_REQUIRED WORK_: From the data below, return all lines holding the string "editors".

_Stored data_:

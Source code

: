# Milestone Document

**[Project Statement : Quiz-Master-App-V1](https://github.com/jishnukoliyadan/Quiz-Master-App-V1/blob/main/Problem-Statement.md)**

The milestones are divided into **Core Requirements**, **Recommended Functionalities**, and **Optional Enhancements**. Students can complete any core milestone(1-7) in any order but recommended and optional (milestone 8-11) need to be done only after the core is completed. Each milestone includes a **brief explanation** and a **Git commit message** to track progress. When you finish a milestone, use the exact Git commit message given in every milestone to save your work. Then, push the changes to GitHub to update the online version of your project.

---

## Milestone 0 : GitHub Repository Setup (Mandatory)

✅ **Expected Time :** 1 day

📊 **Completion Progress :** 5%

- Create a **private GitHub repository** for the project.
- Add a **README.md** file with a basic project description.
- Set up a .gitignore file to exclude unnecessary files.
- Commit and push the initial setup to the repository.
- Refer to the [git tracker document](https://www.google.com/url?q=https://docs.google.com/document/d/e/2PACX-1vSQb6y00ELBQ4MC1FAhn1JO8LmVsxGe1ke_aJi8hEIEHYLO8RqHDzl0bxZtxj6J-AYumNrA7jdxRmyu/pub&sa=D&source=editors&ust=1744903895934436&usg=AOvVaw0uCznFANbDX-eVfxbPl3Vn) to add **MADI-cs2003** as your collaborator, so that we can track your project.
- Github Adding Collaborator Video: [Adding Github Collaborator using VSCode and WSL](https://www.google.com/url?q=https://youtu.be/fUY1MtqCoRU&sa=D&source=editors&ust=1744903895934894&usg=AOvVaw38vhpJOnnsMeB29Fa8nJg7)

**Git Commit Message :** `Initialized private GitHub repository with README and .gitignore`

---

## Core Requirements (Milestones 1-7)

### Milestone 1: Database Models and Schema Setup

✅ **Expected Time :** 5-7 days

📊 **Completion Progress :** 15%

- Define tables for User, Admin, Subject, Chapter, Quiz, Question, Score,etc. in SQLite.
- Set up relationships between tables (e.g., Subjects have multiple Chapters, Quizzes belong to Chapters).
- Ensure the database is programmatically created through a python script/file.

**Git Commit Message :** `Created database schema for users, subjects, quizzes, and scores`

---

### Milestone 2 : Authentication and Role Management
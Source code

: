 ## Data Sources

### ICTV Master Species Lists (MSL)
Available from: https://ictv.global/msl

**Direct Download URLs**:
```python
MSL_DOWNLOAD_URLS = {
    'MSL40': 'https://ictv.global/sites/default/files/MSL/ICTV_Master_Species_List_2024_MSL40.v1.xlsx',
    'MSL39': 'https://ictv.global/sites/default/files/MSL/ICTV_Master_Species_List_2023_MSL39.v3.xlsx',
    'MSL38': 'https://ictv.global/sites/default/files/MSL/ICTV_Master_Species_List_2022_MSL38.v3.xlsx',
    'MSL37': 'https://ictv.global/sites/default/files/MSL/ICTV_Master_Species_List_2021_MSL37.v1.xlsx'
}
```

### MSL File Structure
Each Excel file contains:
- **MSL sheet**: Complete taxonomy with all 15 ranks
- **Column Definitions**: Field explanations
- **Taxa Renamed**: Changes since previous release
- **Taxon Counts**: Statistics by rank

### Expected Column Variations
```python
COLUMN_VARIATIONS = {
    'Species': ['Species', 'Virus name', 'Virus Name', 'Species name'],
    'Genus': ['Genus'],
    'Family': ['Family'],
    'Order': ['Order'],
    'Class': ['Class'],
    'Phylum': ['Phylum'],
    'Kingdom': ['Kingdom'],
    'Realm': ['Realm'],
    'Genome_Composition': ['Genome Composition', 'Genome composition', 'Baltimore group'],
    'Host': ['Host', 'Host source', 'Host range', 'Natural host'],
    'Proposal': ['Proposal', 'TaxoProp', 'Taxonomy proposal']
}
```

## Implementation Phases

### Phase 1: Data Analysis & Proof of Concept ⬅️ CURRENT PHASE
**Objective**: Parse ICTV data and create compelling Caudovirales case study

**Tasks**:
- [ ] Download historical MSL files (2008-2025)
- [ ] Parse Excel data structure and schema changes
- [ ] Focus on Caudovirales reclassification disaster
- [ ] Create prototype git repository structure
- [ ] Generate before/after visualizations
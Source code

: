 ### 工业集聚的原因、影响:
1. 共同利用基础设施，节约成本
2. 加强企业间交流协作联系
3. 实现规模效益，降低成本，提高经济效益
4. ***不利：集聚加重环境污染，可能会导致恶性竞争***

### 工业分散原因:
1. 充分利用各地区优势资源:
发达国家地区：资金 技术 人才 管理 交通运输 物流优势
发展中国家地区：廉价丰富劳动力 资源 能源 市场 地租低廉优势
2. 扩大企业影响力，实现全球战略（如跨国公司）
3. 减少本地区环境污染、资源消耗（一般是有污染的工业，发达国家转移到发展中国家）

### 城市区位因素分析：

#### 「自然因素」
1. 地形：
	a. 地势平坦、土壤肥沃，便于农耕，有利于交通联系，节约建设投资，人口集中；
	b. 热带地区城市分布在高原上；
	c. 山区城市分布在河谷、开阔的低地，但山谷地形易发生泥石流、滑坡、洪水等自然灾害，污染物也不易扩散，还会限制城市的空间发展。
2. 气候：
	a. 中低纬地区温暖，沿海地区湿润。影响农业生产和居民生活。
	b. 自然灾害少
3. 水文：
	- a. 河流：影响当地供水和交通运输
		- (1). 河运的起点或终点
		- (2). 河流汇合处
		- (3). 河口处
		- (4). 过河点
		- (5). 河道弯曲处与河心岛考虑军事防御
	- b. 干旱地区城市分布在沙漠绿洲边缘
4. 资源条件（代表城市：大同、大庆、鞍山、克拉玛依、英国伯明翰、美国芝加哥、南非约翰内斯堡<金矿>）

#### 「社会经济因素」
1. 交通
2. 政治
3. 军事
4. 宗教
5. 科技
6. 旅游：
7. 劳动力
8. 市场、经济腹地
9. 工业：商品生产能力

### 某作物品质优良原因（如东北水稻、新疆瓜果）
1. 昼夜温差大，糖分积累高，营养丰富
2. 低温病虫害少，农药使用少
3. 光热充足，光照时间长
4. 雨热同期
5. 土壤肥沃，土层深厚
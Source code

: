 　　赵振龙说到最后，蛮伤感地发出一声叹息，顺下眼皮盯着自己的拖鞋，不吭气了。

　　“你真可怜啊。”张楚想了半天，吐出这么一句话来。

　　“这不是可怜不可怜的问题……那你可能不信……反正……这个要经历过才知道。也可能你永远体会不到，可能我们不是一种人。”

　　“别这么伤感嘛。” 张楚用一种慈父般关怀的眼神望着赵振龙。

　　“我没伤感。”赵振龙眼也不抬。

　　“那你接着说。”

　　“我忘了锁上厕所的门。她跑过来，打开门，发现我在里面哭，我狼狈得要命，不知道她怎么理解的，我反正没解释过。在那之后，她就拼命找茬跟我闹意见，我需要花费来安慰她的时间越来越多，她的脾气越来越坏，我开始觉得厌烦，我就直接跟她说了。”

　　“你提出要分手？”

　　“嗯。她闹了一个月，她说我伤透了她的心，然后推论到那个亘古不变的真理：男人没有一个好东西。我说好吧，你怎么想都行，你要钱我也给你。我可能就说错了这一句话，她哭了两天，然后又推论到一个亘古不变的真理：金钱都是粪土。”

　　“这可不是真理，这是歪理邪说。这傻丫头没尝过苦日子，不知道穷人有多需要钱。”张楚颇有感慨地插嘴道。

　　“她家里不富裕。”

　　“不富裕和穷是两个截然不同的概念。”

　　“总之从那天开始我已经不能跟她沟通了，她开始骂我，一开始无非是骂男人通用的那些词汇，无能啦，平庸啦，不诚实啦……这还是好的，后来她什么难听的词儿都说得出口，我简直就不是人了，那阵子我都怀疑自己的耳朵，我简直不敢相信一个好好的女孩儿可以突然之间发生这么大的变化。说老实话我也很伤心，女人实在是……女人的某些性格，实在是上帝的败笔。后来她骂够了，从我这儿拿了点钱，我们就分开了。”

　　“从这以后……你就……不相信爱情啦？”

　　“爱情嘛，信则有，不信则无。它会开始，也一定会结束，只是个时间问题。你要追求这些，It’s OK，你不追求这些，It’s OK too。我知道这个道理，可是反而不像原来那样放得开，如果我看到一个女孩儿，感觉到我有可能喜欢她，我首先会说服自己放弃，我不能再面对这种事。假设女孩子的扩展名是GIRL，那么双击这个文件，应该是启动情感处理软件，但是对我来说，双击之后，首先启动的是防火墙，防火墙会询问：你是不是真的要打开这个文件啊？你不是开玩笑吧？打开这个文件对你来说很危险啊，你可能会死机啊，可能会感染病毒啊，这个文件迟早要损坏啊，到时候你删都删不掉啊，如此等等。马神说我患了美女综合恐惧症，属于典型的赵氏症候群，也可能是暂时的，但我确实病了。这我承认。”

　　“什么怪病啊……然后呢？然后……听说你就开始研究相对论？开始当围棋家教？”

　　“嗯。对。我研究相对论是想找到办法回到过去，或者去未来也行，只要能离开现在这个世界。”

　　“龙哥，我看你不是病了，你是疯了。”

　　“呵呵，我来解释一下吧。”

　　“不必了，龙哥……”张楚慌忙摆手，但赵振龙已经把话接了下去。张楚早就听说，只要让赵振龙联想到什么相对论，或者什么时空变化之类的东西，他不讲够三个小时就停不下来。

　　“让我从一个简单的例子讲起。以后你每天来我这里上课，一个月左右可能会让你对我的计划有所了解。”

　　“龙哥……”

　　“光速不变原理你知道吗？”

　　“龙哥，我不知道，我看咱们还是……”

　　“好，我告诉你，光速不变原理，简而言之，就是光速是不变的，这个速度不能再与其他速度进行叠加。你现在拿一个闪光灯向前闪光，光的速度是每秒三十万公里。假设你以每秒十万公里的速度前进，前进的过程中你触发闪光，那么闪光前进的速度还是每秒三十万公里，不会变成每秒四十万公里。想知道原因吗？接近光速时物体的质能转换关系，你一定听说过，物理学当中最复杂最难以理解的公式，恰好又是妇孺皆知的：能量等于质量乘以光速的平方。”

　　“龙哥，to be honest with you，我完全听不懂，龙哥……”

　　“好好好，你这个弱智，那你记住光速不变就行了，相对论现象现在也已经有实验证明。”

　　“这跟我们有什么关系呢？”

_ANSWER TO THIS EXERCISE_:
- Refer to the [git tracker document](https://www.google.com/url?q=https://docs.google.com/document/d/e/2PACX-1vSQb6y00ELBQ4MC1FAhn1JO8LmVsxGe1ke_aJi8hEIEHYLO8RqHDzl0bxZtxj6J-AYumNrA7jdxRmyu/pub&sa=D&source=editors&ust=1744903895934436&usg=AOvVaw0uCznFANbDX-eVfxbPl3Vn) to add **MADI-cs2003** as your collaborator, so that we can track your project.
- Github Adding Collaborator Video: [Adding Github Collaborator using VSCode and WSL](https://www.google.com/url?q=https://youtu.be/fUY1MtqCoRU&sa=D&source=editors&ust=1744903895934894&usg=AOvVaw38vhpJOnnsMeB29Fa8nJg7)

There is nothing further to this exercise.